I wake in the middle of the night. Rain is still falling steadily, and water has started to flow under my tarp from the uphill side, the side where my gear is piled. I move all my gear away from the rivulets of water on my ground cloth. A thin layer of water is pooling under my legs. My sleeping pad is thick enough to keep me afloat, but parts of my sleeping bag that have flopped over the pad are wet. I can feel the wetness seeping up around my legs. A couple of hours of sleep are lost trying to scrunch away from the deepest part of the pool while keeping centered on the pad to stay dry.
Every year some part of the trail is rerouted, and guidebooks cannot always keep up. There will be changes in terrain and elevation, landmarks, and mileage. Wingfoot said the trail would dip to five hundred feet to a road at Swatara Gap. The dip doesn't happen, and I never pass a road. As well as I know my walking speed in different conditions, I have no doubt that the trail must have been rerouted in this section. I become wary about getting lost and pay more attention to the white blazes. The trail is wearing me down with some short climbs and rocky terrain. In the midst of the day's most rocky section, I see a hiker note on a sheet of paper weighted down by a stone.

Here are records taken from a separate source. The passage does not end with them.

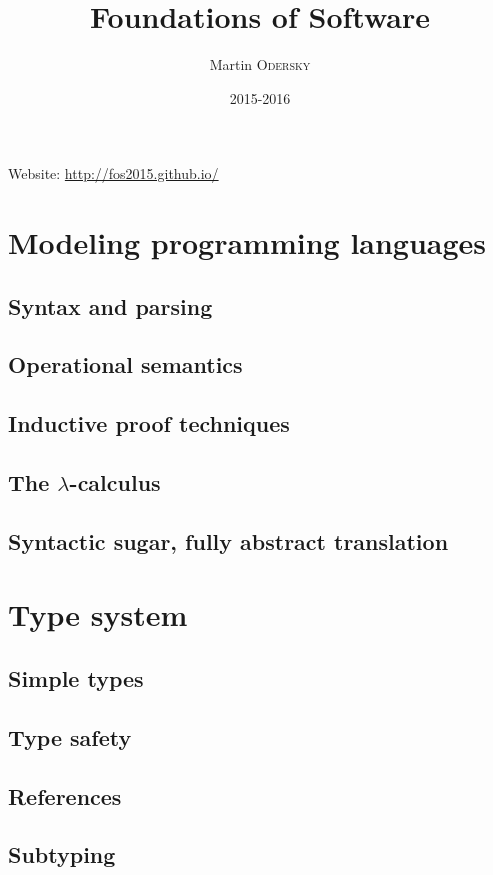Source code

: 

\title{Foundations of Software}
\author{Martin \textsc{Odersky}}
\date{2015-2016}


\maketitle
\tableofcontents

\newpage

Website: \url{http://fos2015.github.io/}

\part{Modeling programming languages}
    \chapter{Syntax and parsing}
    \chapter{Operational semantics}
    \chapter{Inductive proof techniques}
    \chapter{The \texorpdfstring{$\lambda$}{Lambda}-calculus}
    \chapter{Syntactic sugar, fully abstract translation}

\part{Type system}
    \chapter{Simple types}
    \chapter{Type safety}
    \chapter{References}
    \chapter{Subtyping}

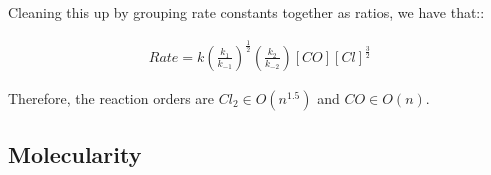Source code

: \documentclass[12pt]{book}
\begin{document}
Cleaning this up by grouping rate constants together as ratios, we have that::

\begin{align*}
    Rate=k\left(\frac{k_1}{k_{-1}}\right)^{\frac{1}{2}}\left(\frac{k_2}{k_{-2}}\right)[CO][Cl]^{\frac{3}{2}}
\end{align*}

Therefore, the reaction orders are $Cl_2\in O(n^{1.5})$ and $CO\in O(n)$.

\subsection*{Molecularity}

\end{document}
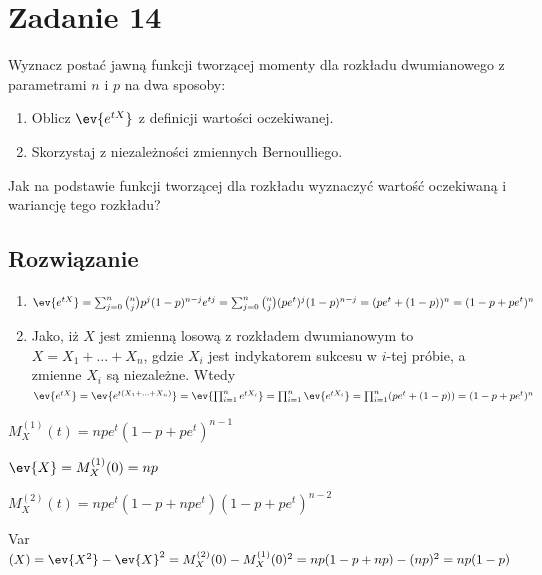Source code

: \section{Zadanie 14}
Wyznacz postać jawną funkcji tworzącej momenty dla rozkładu dwumianowego z parametrami \(n\) i \(p\) na dwa sposoby:

\begin{enumerate}
	\item Oblicz \(\ev{e^{tX}}\) z definicji wartości oczekiwanej.
	\item Skorzystaj z niezależności zmiennych Bernoulliego.
\end{enumerate}

Jak na podstawie funkcji tworzącej dla rozkładu wyznaczyć wartość oczekiwaną i wariancję tego rozkładu?

\subsection*{Rozwiązanie}
\begin{enumerate}
	\item \(\ev{e^{tX}} = \sum_{j = 0}^{n} \binom{n}{j}p^j(1-p)^{n-j}e^{tj} = \sum_{j = 0}^{n} \binom{n}{j}(pe^t)^j(1-p)^{n-j} = (pe^t + (1 - p) )^n = (1 - p + pe^t)^n\)
	\item Jako, iż \(X\) jest zmienną losową z rozkładem dwumianowym to  \(X = X_1 + ... + X_n\), gdzie \(X_i\) jest indykatorem sukcesu w \(i\)-tej próbie, a zmienne \(X_i\) są niezależne. Wtedy \(\ev{e^{tX}} = \ev{e^{t(X_1 + ... + X_n)}} = \ev{\prod_{i = 1}^{n} e^{tX_i}} = \prod_{i = 1}^{n} \ev{e^{tX_i}} = \prod_{i = 1}^{n} (pe^{t} + (1-p)) = (1 - p + pe^{t})^n \)
\end{enumerate}

\(M_X^{(1)}(t) = npe^t(1 - p + pe^t)^{n-1}\)

\(\ev{X} = M_X^{(1)}(0) = np\)

\(M_X^{(2)}(t) = npe^t(1 - p + npe^t)(1 - p + pe^t)^{n-2}\)

Var\((X) = \ev{X^2} - \ev{X}^2 = M_X^{(2)}(0) - M_X^{(1)}(0)^2 = np(1- p + np) - (np)^2 = np(1-p)\)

"Rattlers, 50 yards ahead."
There is a sketch of two fat snakes with exaggerated fangs. Though it is little more than a stick figure drawing, it effectively abstracts the danger. There is no date or time on the note, but it looks recent, neither bleached by sun nor blotched by water. I've walked seventeen miles already--or so I think--and I'm tired, drained by watching my step on the rocks and worried about following the white blazes. Added to that, rattlers are now lurking among the rocks. I drop my pack and find a boulder large enough to lie upon, take my shirt and shoes off, and try to make myself new again.
Just before arriving at the 501 shelter, I pass a dozen or so hikers at an overlook. They've come back from the shelter to enjoy the late-afternoon view. Among them I recognize only Leaf and Bearable.
The 501 shelter, just off of State Road 501, is a large enclosed building with bi-level plywood sleeping platforalong the interior perimeter. Many hikers are here tonight. Tipperary is at the picnic table out front. He had heard about my sprained ankle, but is surprised at how quickly I have caught up. A caretaker lives in a home fifty yards away, but I do not see him this evening. I eat dinner and play cards with Bearable, Blaze, and Erica. Card playing is clumsy with the weight-saving half-sized cards Bearable carries. Erica is hiking with her identical twin, Erin, and Erin's boyfriend, Ryan, who have hitched a ride down 501 to a nearby store.
Leaf is at the table, having Treet for dinner. Treet is a canned meat product that manages to slip below the bar set by Spam. For entertainment, he reads the label. "Mechanically separated chicken and pork, sodium nitrate, hydrolyzed corn..." is as much as he reads before the heckling begins:
"If you don't separate chickens and pigs, you don't know what you'll end up with."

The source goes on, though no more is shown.